Defendant contends that Richardson and Hergenrether establish an analysis to guide courts in determining when a duty arises on the part of a vehicle owner to protect third parties from the unauthorized use of the vehicle by another, and that the trial court erred in leaving the question of duty--a question which is generally for the court--to the jury.

Page 669

Although defendant is correct in suggesting that the trial court should properly have resolved the duty issue itself, 6 [715 P.2d 629] defendant could not have been prejudiced by the instruction in this [41 Cal.3d 573] case because it is clear under past authorities that here defendant did bear a duty to use due care even if he had not authorized Atkinson or its employees to use his machinery. The Richardson decision itself--the first case to apply the "special circumstances" exception in recognizing duty--establishes that the significant danger posed by the unauthorized use of heavy construction machinery warrants recognition of a duty on the part of machinery owners to use due care to prevent the injurious misuse of the machinery by others. The Richardson court concluded that in light of the dangers involved, the imposition of liability on the machinery owner for negligence in controlling unauthorized use might have a salutary effect on public safety and would not impose an undue burden on the machinery owner. That conclusion is as applicable to the owner of an aerial manlift as it was to the owner of the bulldozer involved in Richardson.

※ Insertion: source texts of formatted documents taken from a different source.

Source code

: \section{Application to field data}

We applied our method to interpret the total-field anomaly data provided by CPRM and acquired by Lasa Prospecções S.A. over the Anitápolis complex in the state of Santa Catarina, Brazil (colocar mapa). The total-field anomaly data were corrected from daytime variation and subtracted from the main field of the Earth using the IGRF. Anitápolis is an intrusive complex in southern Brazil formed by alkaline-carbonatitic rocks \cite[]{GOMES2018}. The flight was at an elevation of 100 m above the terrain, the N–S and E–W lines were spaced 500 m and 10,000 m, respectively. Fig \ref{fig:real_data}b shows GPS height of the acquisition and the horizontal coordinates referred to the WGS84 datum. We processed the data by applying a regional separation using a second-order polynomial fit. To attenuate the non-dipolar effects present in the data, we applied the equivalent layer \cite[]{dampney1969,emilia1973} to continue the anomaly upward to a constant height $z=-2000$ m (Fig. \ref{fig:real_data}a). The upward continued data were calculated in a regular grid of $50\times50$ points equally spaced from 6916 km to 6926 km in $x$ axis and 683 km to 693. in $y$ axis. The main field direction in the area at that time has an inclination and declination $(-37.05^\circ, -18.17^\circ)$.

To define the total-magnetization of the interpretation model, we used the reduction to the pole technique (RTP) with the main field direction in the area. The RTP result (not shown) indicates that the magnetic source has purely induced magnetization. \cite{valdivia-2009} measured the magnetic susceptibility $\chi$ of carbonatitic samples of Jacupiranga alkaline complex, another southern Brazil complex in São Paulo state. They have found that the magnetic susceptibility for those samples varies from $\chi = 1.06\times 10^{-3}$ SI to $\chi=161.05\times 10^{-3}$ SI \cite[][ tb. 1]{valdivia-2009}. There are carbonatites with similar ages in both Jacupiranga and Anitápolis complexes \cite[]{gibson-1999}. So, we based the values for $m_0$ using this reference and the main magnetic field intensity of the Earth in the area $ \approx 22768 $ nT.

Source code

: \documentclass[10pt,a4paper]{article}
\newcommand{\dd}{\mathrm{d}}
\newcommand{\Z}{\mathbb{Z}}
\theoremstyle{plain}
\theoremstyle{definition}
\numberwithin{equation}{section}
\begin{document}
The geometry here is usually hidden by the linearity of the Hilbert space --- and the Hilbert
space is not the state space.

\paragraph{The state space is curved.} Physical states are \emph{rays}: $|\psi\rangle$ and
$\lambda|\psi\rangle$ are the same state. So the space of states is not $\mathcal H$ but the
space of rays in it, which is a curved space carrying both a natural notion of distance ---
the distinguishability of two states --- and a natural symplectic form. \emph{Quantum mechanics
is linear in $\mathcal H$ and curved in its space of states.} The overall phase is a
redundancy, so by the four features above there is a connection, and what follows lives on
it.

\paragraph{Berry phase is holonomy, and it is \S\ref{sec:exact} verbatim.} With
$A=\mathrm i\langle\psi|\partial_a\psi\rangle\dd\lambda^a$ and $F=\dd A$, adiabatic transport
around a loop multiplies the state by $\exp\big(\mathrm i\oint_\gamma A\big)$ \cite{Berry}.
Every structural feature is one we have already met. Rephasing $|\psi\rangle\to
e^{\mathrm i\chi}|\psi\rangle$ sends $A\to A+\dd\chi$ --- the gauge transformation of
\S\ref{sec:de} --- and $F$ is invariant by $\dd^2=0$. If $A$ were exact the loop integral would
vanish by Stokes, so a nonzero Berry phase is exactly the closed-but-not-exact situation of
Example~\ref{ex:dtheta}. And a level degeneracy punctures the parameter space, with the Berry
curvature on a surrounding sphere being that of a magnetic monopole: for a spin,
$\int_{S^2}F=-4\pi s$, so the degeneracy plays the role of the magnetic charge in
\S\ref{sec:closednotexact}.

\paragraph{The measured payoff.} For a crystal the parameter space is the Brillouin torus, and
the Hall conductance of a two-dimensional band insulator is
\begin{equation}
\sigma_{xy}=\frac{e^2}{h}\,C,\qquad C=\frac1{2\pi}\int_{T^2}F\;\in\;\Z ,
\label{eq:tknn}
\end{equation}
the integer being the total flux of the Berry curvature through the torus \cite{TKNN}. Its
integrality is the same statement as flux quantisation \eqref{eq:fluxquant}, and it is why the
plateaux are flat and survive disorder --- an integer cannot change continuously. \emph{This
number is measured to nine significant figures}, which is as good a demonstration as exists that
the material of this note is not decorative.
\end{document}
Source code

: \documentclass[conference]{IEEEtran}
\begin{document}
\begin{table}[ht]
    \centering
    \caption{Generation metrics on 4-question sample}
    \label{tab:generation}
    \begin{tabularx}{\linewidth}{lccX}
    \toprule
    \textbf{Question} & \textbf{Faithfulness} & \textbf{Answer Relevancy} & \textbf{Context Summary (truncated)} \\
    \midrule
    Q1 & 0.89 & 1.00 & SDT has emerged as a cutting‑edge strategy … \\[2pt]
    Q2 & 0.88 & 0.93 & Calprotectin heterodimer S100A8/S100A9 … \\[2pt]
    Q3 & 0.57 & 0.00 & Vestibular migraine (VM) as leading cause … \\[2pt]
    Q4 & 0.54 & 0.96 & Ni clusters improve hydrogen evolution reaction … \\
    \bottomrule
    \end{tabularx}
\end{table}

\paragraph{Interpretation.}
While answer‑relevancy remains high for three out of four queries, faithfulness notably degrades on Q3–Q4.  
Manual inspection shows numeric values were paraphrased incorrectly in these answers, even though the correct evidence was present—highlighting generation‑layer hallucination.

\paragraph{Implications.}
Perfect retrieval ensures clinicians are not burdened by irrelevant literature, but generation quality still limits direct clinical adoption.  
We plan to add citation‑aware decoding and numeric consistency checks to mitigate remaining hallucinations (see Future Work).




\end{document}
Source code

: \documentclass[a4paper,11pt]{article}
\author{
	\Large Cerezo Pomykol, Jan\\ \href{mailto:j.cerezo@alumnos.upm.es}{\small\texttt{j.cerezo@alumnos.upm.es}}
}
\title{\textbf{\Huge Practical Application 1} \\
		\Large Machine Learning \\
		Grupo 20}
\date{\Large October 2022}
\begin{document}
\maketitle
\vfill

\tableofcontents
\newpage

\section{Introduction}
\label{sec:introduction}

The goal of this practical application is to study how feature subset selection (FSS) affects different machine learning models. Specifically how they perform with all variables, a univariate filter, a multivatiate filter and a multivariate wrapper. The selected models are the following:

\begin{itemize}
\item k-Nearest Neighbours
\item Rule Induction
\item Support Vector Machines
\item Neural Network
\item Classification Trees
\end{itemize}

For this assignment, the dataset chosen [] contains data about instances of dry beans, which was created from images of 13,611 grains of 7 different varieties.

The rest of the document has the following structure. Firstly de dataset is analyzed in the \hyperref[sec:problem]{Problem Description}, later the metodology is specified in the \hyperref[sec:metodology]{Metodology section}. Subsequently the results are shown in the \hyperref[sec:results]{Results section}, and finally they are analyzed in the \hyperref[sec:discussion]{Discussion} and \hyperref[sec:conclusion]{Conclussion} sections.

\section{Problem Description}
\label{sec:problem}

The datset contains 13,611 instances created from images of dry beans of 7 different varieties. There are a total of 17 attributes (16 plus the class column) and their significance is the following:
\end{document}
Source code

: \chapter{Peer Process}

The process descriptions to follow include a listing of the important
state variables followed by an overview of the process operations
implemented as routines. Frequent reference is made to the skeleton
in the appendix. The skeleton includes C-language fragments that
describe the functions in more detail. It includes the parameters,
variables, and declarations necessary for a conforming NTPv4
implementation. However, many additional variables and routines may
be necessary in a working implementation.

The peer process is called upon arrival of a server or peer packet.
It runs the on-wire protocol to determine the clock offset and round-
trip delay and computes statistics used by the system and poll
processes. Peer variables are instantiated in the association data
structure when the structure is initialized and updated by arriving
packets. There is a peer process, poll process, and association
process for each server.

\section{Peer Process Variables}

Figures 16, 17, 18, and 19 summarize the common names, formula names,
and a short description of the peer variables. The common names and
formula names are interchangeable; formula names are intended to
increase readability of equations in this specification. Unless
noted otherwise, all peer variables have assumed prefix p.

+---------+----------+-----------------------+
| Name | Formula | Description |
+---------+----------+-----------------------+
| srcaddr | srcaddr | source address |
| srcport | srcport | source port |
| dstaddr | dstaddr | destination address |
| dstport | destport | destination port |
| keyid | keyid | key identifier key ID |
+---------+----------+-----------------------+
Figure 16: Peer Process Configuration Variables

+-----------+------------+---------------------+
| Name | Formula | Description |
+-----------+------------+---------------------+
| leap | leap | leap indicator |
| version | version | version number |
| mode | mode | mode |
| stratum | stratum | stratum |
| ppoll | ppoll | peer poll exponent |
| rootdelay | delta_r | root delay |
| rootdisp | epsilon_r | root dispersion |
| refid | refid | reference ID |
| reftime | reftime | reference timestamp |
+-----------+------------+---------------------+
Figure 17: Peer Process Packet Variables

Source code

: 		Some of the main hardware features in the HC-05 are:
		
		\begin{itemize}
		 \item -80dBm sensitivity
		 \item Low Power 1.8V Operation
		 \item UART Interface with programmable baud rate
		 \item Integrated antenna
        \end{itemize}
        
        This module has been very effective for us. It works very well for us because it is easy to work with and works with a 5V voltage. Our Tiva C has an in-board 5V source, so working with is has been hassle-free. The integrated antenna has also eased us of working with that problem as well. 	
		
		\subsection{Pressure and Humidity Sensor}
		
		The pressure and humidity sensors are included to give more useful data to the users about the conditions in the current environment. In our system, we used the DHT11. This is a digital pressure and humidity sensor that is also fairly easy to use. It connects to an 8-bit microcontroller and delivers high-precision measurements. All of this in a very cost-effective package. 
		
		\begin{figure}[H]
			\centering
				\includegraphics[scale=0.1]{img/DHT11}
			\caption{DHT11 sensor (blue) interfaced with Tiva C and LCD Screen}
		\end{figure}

Defendant maintains, however, that because the machinery in this case was left in a fenced-in area in the possession of Atkinson, rather than in an unenclosed, unguarded location as in Richardson, Richardson does not support the imposition of a duty of care. Although the location in which defendant left his machinery, as well as the other steps which defendant may have taken to minimize the danger of injury--for example, notifying Atkinson's foreman and other supervisory employees of the lift's dangerous condition--could well have been found by the jury to render defendant nonnegligent in controlling his machinery, those factors, in themselves, did not negate...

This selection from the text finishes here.